Task objective - Give back the full listing that follows exactly as it reads.

Data for review -
-- -- --

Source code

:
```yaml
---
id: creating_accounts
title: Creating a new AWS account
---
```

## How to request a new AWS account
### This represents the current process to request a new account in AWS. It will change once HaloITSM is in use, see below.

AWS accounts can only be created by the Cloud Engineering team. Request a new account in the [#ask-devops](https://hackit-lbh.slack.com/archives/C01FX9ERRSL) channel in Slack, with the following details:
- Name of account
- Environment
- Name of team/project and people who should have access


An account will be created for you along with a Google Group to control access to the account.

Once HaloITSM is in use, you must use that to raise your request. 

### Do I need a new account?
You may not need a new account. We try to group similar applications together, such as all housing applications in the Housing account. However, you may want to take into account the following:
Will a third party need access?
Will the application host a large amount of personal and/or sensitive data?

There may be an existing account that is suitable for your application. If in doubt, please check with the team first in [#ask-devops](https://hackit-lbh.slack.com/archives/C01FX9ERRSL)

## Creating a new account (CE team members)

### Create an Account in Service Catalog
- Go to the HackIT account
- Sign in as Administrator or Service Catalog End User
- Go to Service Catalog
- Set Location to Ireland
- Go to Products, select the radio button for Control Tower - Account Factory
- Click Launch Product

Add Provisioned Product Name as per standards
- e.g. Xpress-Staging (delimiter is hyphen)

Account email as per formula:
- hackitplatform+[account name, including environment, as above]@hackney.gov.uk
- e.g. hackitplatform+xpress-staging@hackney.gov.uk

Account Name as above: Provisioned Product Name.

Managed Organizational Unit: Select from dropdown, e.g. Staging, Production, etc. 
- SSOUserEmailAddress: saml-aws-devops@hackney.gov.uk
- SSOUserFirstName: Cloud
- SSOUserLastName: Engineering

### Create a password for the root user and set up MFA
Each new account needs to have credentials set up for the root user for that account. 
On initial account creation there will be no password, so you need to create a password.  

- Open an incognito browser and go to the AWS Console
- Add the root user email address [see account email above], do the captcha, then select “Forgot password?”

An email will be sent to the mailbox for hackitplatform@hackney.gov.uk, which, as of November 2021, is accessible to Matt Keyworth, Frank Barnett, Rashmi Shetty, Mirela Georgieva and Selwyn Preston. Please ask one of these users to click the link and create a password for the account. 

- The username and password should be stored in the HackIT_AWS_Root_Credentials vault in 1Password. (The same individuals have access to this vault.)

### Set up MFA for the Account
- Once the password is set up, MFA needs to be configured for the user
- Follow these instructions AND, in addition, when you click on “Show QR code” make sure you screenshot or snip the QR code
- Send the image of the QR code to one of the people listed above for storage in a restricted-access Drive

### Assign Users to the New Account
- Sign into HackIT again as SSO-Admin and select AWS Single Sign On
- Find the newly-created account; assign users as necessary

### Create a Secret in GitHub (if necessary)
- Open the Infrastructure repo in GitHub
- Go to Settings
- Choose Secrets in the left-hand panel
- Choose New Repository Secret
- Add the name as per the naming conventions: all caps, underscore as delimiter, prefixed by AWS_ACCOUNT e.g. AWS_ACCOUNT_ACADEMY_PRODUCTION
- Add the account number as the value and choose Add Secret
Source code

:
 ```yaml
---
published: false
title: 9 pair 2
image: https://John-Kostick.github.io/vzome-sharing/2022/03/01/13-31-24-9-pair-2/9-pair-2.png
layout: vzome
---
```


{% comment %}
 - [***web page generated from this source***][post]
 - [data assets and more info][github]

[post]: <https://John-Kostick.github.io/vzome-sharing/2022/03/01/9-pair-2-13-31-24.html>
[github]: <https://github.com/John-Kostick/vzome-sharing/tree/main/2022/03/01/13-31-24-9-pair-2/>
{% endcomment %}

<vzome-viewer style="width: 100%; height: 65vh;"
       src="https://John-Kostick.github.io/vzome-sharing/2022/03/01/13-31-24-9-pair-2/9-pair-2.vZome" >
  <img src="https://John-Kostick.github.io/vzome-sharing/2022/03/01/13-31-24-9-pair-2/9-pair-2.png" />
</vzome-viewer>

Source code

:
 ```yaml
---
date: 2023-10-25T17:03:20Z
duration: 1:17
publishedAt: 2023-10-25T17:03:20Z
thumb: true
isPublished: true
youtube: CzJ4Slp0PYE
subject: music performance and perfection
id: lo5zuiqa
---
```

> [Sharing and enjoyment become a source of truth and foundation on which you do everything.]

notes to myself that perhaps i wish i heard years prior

-- -- --

Answer for the task -
Source code

:
```yaml
---
id: creating_accounts
title: Creating a new AWS account
---
```

## How to request a new AWS account
### This represents the current process to request a new account in AWS. It will change once HaloITSM is in use, see below.

AWS accounts can only be created by the Cloud Engineering team. Request a new account in the [#ask-devops](https://hackit-lbh.slack.com/archives/C01FX9ERRSL) channel in Slack, with the following details:
- Name of account
- Environment
- Name of team/project and people who should have access


An account will be created for you along with a Google Group to control access to the account.

Once HaloITSM is in use, you must use that to raise your request. 

### Do I need a new account?
You may not need a new account. We try to group similar applications together, such as all housing applications in the Housing account. However, you may want to take into account the following:
Will a third party need access?
Will the application host a large amount of personal and/or sensitive data?

There may be an existing account that is suitable for your application. If in doubt, please check with the team first in [#ask-devops](https://hackit-lbh.slack.com/archives/C01FX9ERRSL)

## Creating a new account (CE team members)

### Create an Account in Service Catalog
- Go to the HackIT account
- Sign in as Administrator or Service Catalog End User
- Go to Service Catalog
- Set Location to Ireland
- Go to Products, select the radio button for Control Tower - Account Factory
- Click Launch Product

Add Provisioned Product Name as per standards
- e.g. Xpress-Staging (delimiter is hyphen)

Account email as per formula:
- hackitplatform+[account name, including environment, as above]@hackney.gov.uk
- e.g. hackitplatform+xpress-staging@hackney.gov.uk

Account Name as above: Provisioned Product Name.

Managed Organizational Unit: Select from dropdown, e.g. Staging, Production, etc. 
- SSOUserEmailAddress: saml-aws-devops@hackney.gov.uk
- SSOUserFirstName: Cloud
- SSOUserLastName: Engineering

### Create a password for the root user and set up MFA
Each new account needs to have credentials set up for the root user for that account. 
On initial account creation there will be no password, so you need to create a password.  

- Open an incognito browser and go to the AWS Console
- Add the root user email address [see account email above], do the captcha, then select “Forgot password?”

An email will be sent to the mailbox for hackitplatform@hackney.gov.uk, which, as of November 2021, is accessible to Matt Keyworth, Frank Barnett, Rashmi Shetty, Mirela Georgieva and Selwyn Preston. Please ask one of these users to click the link and create a password for the account. 

- The username and password should be stored in the HackIT_AWS_Root_Credentials vault in 1Password. (The same individuals have access to this vault.)

### Set up MFA for the Account
- Once the password is set up, MFA needs to be configured for the user
- Follow these instructions AND, in addition, when you click on “Show QR code” make sure you screenshot or snip the QR code
- Send the image of the QR code to one of the people listed above for storage in a restricted-access Drive

### Assign Users to the New Account
- Sign into HackIT again as SSO-Admin and select AWS Single Sign On
- Find the newly-created account; assign users as necessary

### Create a Secret in GitHub (if necessary)
- Open the Infrastructure repo in GitHub
- Go to Settings
- Choose Secrets in the left-hand panel
- Choose New Repository Secret
- Add the name as per the naming conventions: all caps, underscore as delimiter, prefixed by AWS_ACCOUNT e.g. AWS_ACCOUNT_ACADEMY_PRODUCTION
- Add the account number as the value and choose Add Secret
Source code

:
 ```yaml
---
published: false
title: 9 pair 2
image: https://John-Kostick.github.io/vzome-sharing/2022/03/01/13-31-24-9-pair-2/9-pair-2.png
layout: vzome
---
```


{% comment %}
 - [***web page generated from this source***][post]
 - [data assets and more info][github]

[post]: <https://John-Kostick.github.io/vzome-sharing/2022/03/01/9-pair-2-13-31-24.html>
[github]: <https://github.com/John-Kostick/vzome-sharing/tree/main/2022/03/01/13-31-24-9-pair-2/>
{% endcomment %}

<vzome-viewer style="width: 100%; height: 65vh;"
       src="https://John-Kostick.github.io/vzome-sharing/2022/03/01/13-31-24-9-pair-2/9-pair-2.vZome" >
  <img src="https://John-Kostick.github.io/vzome-sharing/2022/03/01/13-31-24-9-pair-2/9-pair-2.png" />
</vzome-viewer>

Source code

:
 ```yaml
---
date: 2023-10-25T17:03:20Z
duration: 1:17
publishedAt: 2023-10-25T17:03:20Z
thumb: true
isPublished: true
youtube: CzJ4Slp0PYE
subject: music performance and perfection
id: lo5zuiqa
---
```

> [Sharing and enjoyment become a source of truth and foundation on which you do everything.]

notes to myself that perhaps i wish i heard years prior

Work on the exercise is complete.